(Collected data)
###

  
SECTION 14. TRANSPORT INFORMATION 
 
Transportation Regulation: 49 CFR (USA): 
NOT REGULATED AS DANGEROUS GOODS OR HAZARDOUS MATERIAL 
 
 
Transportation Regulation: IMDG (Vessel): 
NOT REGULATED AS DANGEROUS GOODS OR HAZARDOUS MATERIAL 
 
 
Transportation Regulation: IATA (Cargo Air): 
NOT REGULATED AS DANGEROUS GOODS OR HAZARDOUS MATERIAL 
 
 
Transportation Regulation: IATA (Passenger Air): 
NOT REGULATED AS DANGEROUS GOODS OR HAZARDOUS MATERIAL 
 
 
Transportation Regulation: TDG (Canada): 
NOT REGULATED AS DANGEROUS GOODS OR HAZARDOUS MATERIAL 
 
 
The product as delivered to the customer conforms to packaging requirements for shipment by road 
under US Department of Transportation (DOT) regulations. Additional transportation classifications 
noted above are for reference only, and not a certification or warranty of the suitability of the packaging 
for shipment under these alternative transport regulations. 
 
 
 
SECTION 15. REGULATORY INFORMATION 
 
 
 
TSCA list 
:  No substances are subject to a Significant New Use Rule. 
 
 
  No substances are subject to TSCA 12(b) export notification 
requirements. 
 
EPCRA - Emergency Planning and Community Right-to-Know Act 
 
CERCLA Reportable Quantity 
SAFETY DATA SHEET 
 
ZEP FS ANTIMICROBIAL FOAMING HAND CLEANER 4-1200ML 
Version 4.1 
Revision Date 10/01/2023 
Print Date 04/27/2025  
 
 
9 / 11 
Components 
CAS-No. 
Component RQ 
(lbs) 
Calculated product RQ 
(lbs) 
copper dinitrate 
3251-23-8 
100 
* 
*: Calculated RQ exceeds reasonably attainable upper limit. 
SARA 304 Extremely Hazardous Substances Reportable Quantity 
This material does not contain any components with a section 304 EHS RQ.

###

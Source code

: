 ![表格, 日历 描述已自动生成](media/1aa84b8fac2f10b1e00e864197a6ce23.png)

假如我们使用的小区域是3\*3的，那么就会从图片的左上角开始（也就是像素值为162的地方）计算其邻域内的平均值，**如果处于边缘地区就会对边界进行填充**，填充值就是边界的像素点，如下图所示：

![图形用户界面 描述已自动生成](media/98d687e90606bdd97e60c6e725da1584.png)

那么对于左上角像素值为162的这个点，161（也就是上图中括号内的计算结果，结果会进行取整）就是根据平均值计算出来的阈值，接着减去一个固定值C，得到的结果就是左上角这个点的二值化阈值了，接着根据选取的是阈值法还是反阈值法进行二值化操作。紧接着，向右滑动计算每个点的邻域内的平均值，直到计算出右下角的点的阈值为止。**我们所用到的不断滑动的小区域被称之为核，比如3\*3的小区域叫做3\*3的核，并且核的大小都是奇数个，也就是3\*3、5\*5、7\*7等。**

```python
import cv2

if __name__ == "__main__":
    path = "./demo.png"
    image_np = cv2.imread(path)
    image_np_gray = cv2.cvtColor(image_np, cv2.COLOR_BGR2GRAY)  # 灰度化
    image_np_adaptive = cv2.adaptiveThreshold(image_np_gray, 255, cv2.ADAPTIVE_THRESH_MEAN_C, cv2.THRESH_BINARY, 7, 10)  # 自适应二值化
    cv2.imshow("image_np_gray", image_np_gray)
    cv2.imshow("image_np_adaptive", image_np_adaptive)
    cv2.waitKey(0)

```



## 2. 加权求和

###

TASK DIRECTIONS: Looking back over the data above, restate word for word the lines that begin at the line with "SECTION 14. TRANSPORT INFORMATION" and end at the line with "under US Department", inclusive.

ANSWER SECTION:
SECTION 14. TRANSPORT INFORMATION 
 
Transportation Regulation: 49 CFR (USA): 
NOT REGULATED AS DANGEROUS GOODS OR HAZARDOUS MATERIAL 
 
 
Transportation Regulation: IMDG (Vessel): 
NOT REGULATED AS DANGEROUS GOODS OR HAZARDOUS MATERIAL 
 
 
Transportation Regulation: IATA (Cargo Air): 
NOT REGULATED AS DANGEROUS GOODS OR HAZARDOUS MATERIAL 
 
 
Transportation Regulation: IATA (Passenger Air): 
NOT REGULATED AS DANGEROUS GOODS OR HAZARDOUS MATERIAL 
 
 
Transportation Regulation: TDG (Canada): 
NOT REGULATED AS DANGEROUS GOODS OR HAZARDOUS MATERIAL 
 
 
The product as delivered to the customer conforms to packaging requirements for shipment by road 
under US Department of Transportation (DOT) regulations. Additional transportation classifications 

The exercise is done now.